As we are having to defend our actions to our doctors with respect to MU hardship deferral despite going through multiple upgrades to get ready, I am getting lots of follow up questions even to the point of "Why are we still a GE customer?" from our doctors. While I would dread going to another vendor but more and more of this stuff is driven by factors outside of my control and if that day ever comes it will not be my decision at all. I really enjoy working with Centricity, sharing experiences here on the forum, etc but as unlikely as that scenario is I really do have a question in my head about CQR and why it is implemented the way it is.
I know lots of people seem to be "cloud crazy" these days and think that it is best for everyone to have cloud based services with no regard to your existing infrastructure, you city/town's internet infrastructure, etc. Unfortunately when these services don't work, malfunction, or if your internet goes down, WE (the IT department look bad) which can translate to lower raises/bonuses if you are even lucky enough to still get them in a shrinking healthcare IT economy. If you don't get regular raises/bonuses the next step is worrying about still having a job. We spent real money to get this to work and the fact that this stuff isn't working is making us explain things which we have no control over. So my question is, why are we pushing large amounts of data to GE so it can be processed "in the cloud" along with hundreds of other clinics instead of locally on my VMWare HA cluster then pushed to the Government and/or GE? I understand if GE wants to de-identify the data and get some use/benefit/$$ from it or whatever, but I would rather that be a secondary benefit to this whole process with the primary part occurring on a server here at my clinic. We have a fully staffed IT department with a state of the art data center which does not really stay busy 24/7 so it would be possible to process this stuff every night and weekend (6pm-6am+Sat+Sun=108 hours/week for us is idle CPU/SAN time).

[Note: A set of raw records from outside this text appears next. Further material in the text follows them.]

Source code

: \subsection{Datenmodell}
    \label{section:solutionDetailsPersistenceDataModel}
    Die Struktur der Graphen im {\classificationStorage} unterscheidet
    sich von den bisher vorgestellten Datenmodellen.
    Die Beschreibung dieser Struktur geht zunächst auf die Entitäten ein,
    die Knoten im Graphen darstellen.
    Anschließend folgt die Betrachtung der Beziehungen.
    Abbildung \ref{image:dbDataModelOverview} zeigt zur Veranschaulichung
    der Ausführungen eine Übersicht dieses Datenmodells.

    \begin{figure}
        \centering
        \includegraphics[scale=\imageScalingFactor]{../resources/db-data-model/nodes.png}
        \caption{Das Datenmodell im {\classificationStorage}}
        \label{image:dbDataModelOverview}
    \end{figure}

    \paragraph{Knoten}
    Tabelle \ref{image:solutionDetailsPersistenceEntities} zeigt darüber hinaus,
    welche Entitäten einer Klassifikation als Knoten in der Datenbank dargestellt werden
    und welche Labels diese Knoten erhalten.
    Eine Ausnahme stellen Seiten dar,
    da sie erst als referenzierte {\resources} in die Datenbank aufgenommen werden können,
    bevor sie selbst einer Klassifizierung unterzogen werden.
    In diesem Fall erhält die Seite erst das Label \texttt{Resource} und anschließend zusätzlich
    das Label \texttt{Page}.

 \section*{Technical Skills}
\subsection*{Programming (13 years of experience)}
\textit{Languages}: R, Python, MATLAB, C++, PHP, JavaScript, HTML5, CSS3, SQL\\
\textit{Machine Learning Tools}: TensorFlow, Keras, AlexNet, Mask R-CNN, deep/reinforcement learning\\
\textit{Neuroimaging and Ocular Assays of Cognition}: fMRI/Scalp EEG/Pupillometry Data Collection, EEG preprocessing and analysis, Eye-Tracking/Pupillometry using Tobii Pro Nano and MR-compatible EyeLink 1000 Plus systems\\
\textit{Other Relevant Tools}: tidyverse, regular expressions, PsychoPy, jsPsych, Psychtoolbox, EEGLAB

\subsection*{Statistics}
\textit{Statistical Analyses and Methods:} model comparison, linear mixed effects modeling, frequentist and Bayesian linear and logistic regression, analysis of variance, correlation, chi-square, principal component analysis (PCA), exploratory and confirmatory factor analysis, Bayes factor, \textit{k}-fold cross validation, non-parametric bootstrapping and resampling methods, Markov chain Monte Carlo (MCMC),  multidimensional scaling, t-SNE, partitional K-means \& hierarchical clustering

I have a successful cloud backup solution which I set up myself along with my ISP/WAN provider and it is up 99.999 of the time. In the event that private circuit is down I can drive to the ISP if I needed a backup bad enough. I designed it that way purposely for peace of mind. My internet connection is not up all the time although it is very reliable. Even though it is reliable, the backbone may be down at times and my ISP can't even control that. If I lived in a city where I could negotiate a SLA with an ISP for Internet service, I would expect that cost to be astronomical, as would paying a monthly recurring bill to a secondary ISP to keep this up but it would be the right thing to do for business class cloud services. All of that is a moot point right now with CQR not working so I keep wondering to myself, why did they do it this way? Why don't we have a choice to do this on an additional server at the clinic and eventually send the results to the government and GE if they also need a copy for some reason?
In my case my doctors really don't want to hear an explanation about why something isn't working-they just want it to work, and currently this situation making us look like we don't know what the heck we are doing. My doctors are not techie enough to understand things like SLA, internet backbones, private WAN technology, etc. but they do understand that we may miss some incentive or get less money.
Am I crazy to think this could have been done differently?